A Gift for Pegritz...
Sunday 21 January 2007 at 4:32 pmWhen I saw this page at Propping Up the Mythos, I knew immediately who I'd be making a Deep One embryo in a bottle for - Derek Pegritz, the Crawling Chaos Himself. Pegritz's encyclopedic knowledge of the works of Howard Phillips Lovecraft never ceases to amaze or impress me, and I know he'll get a kick out of it.
I started off by finding a jar of some kind that would be ideal for holding something roughly fist-sized, like an embryo of one of Lovecraft's creatures. I eventually found a suitable container at Wal-Mart, of all places, for just a few dollars. Once I knew how much space I had to work with I began molding an odd little lump of aluminum foil that easily fit inside the jar. That actually wound up being the easiest part. Once I'd worked up something that looked like a big jellybean (thank you for that mental image in Wetware, Rudy Rucker) I began covering it with plain white Sculpey (which is polymer clay; it doesn't dry out if you leave it uncovered, you can mix and cut it easily, and it bakes hard in the oven). Unfortunately, I don't have any pictures of these parts of the process. Sorry.

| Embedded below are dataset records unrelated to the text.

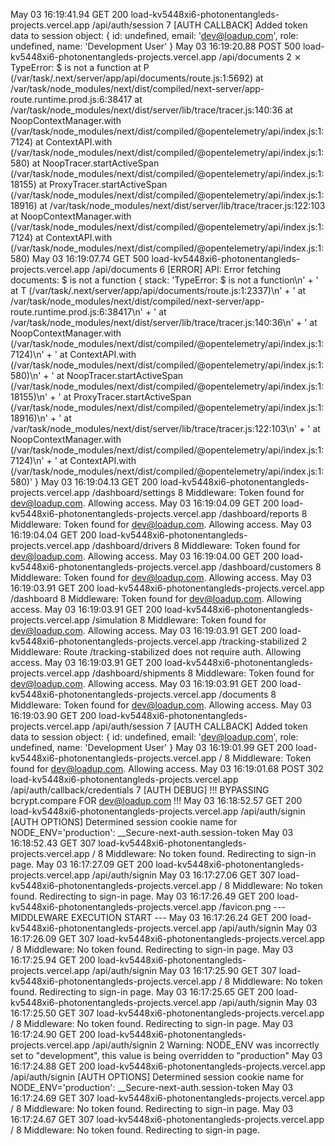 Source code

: 
May 03 16:19:41.94
GET
200
load-kv5448xi6-photonentangleds-projects.vercel.app
/api/auth/session
7
[AUTH CALLBACK] Added token data to session object: { id: undefined, email: 'dev@loadup.com', role: undefined, name: 'Development User' }
May 03 16:19:20.88
POST
500
load-kv5448xi6-photonentangleds-projects.vercel.app
/api/documents
2
⨯ TypeError: $ is not a function at P (/var/task/.next/server/app/api/documents/route.js:1:5692) at /var/task/node_modules/next/dist/compiled/next-server/app-route.runtime.prod.js:6:38417 at /var/task/node_modules/next/dist/server/lib/trace/tracer.js:140:36 at NoopContextManager.with (/var/task/node_modules/next/dist/compiled/@opentelemetry/api/index.js:1:7124) at ContextAPI.with (/var/task/node_modules/next/dist/compiled/@opentelemetry/api/index.js:1:580) at NoopTracer.startActiveSpan (/var/task/node_modules/next/dist/compiled/@opentelemetry/api/index.js:1:18155) at ProxyTracer.startActiveSpan (/var/task/node_modules/next/dist/compiled/@opentelemetry/api/index.js:1:18916) at /var/task/node_modules/next/dist/server/lib/trace/tracer.js:122:103 at NoopContextManager.with (/var/task/node_modules/next/dist/compiled/@opentelemetry/api/index.js:1:7124) at ContextAPI.with (/var/task/node_modules/next/dist/compiled/@opentelemetry/api/index.js:1:580)
May 03 16:19:07.74
GET
500
load-kv5448xi6-photonentangleds-projects.vercel.app
/api/documents
6
[ERROR] API: Error fetching documents: $ is not a function { stack: 'TypeError: $ is not a function\n' + ' at T (/var/task/.next/server/app/api/documents/route.js:1:2337)\n' + ' at /var/task/node_modules/next/dist/compiled/next-server/app-route.runtime.prod.js:6:38417\n' + ' at /var/task/node_modules/next/dist/server/lib/trace/tracer.js:140:36\n' + ' at NoopContextManager.with (/var/task/node_modules/next/dist/compiled/@opentelemetry/api/index.js:1:7124)\n' + ' at ContextAPI.with (/var/task/node_modules/next/dist/compiled/@opentelemetry/api/index.js:1:580)\n' + ' at NoopTracer.startActiveSpan (/var/task/node_modules/next/dist/compiled/@opentelemetry/api/index.js:1:18155)\n' + ' at ProxyTracer.startActiveSpan (/var/task/node_modules/next/dist/compiled/@opentelemetry/api/index.js:1:18916)\n' + ' at /var/task/node_modules/next/dist/server/lib/trace/tracer.js:122:103\n' + ' at NoopContextManager.with (/var/task/node_modules/next/dist/compiled/@opentelemetry/api/index.js:1:7124)\n' + ' at ContextAPI.with (/var/task/node_modules/next/dist/compiled/@opentelemetry/api/index.js:1:580)' }
May 03 16:19:04.13
GET
200
load-kv5448xi6-photonentangleds-projects.vercel.app
/dashboard/settings
8
Middleware: Token found for dev@loadup.com. Allowing access.
May 03 16:19:04.09
GET
200
load-kv5448xi6-photonentangleds-projects.vercel.app
/dashboard/reports
8
Middleware: Token found for dev@loadup.com. Allowing access.
May 03 16:19:04.04
GET
200
load-kv5448xi6-photonentangleds-projects.vercel.app
/dashboard/drivers
8
Middleware: Token found for dev@loadup.com. Allowing access.
May 03 16:19:04.00
GET
200
load-kv5448xi6-photonentangleds-projects.vercel.app
/dashboard/customers
8
Middleware: Token found for dev@loadup.com. Allowing access.
May 03 16:19:03.91
GET
200
load-kv5448xi6-photonentangleds-projects.vercel.app
/dashboard
8
Middleware: Token found for dev@loadup.com. Allowing access.
May 03 16:19:03.91
GET
200
load-kv5448xi6-photonentangleds-projects.vercel.app
/simulation
8
Middleware: Token found for dev@loadup.com. Allowing access.
May 03 16:19:03.91
GET
200
load-kv5448xi6-photonentangleds-projects.vercel.app
/tracking-stabilized
2
Middleware: Route /tracking-stabilized does not require auth. Allowing access.
May 03 16:19:03.91
GET
200
load-kv5448xi6-photonentangleds-projects.vercel.app
/dashboard/shipments
8
Middleware: Token found for dev@loadup.com. Allowing access.
May 03 16:19:03.91
GET
200
load-kv5448xi6-photonentangleds-projects.vercel.app
/documents
8
Middleware: Token found for dev@loadup.com. Allowing access.
May 03 16:19:03.90
GET
200
load-kv5448xi6-photonentangleds-projects.vercel.app
/api/auth/session
7
[AUTH CALLBACK] Added token data to session object: { id: undefined, email: 'dev@loadup.com', role: undefined, name: 'Development User' }
May 03 16:19:01.99
GET
200
load-kv5448xi6-photonentangleds-projects.vercel.app
/
8
Middleware: Token found for dev@loadup.com. Allowing access.
May 03 16:19:01.68
POST
302
load-kv5448xi6-photonentangleds-projects.vercel.app
/api/auth/callback/credentials
7
[AUTH DEBUG] !!! BYPASSING bcrypt.compare FOR dev@loadup.com !!!
May 03 16:18:52.57
GET
200
load-kv5448xi6-photonentangleds-projects.vercel.app
/api/auth/signin
[AUTH OPTIONS] Determined session cookie name for NODE_ENV='production': __Secure-next-auth.session-token
May 03 16:18:52.43
GET
307
load-kv5448xi6-photonentangleds-projects.vercel.app
/
8
Middleware: No token found. Redirecting to sign-in page.
May 03 16:17:27.09
GET
200
load-kv5448xi6-photonentangleds-projects.vercel.app
/api/auth/signin
May 03 16:17:27.06
GET
307
load-kv5448xi6-photonentangleds-projects.vercel.app
/
8
Middleware: No token found. Redirecting to sign-in page.
May 03 16:17:26.49
GET
200
load-kv5448xi6-photonentangleds-projects.vercel.app
/favicon.png
--- MIDDLEWARE EXECUTION START ---
May 03 16:17:26.24
GET
200
load-kv5448xi6-photonentangleds-projects.vercel.app
/api/auth/signin
May 03 16:17:26.09
GET
307
load-kv5448xi6-photonentangleds-projects.vercel.app
/
8
Middleware: No token found. Redirecting to sign-in page.
May 03 16:17:25.94
GET
200
load-kv5448xi6-photonentangleds-projects.vercel.app
/api/auth/signin
May 03 16:17:25.90
GET
307
load-kv5448xi6-photonentangleds-projects.vercel.app
/
8
Middleware: No token found. Redirecting to sign-in page.
May 03 16:17:25.65
GET
200
load-kv5448xi6-photonentangleds-projects.vercel.app
/api/auth/signin
May 03 16:17:25.50
GET
307
load-kv5448xi6-photonentangleds-projects.vercel.app
/
8
Middleware: No token found. Redirecting to sign-in page.
May 03 16:17:24.90
GET
200
load-kv5448xi6-photonentangleds-projects.vercel.app
/api/auth/signin
2
Warning: NODE_ENV was incorrectly set to "development", this value is being overridden to "production"
May 03 16:17:24.88
GET
200
load-kv5448xi6-photonentangleds-projects.vercel.app
/api/auth/signin
[AUTH OPTIONS] Determined session cookie name for NODE_ENV='production': __Secure-next-auth.session-token
May 03 16:17:24.69
GET
307
load-kv5448xi6-photonentangleds-projects.vercel.app
/
8
Middleware: No token found. Redirecting to sign-in page.
May 03 16:17:24.67
GET
307
load-kv5448xi6-photonentangleds-projects.vercel.app
/
8
Middleware: No token found. Redirecting to sign-in page.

Once I'd gotten it covered more or less evenly with Sculpey, I took some straight pins and cut them down so that they wouldn't go all the way through the body of the Deep One and then pushed them into either side of what I was thinking of as the embryo's head where the eyes would be. The shiny steel balls on the ends of the pins give the eyes a multifaceted appearance. After getting them suitable arranged I cut off little flaps of Sculpey and draped them over the pins to form partially-closed eyelids and blended them into the rest of the skin. Next was a little ring of Sculpey to make a circular, open mouth (on the theory that it was so underdeveloped that it hadn't even developed true jaws, just a hole in its gullet to breathe and perhaps suck fragments of food into). After a bit of consideration I left some of the ridges from my smoothing tool (a nut pick, actually) to serve as gill-flaps around the mouth (water goes into the mouth and out through the gills, like a sucker fish).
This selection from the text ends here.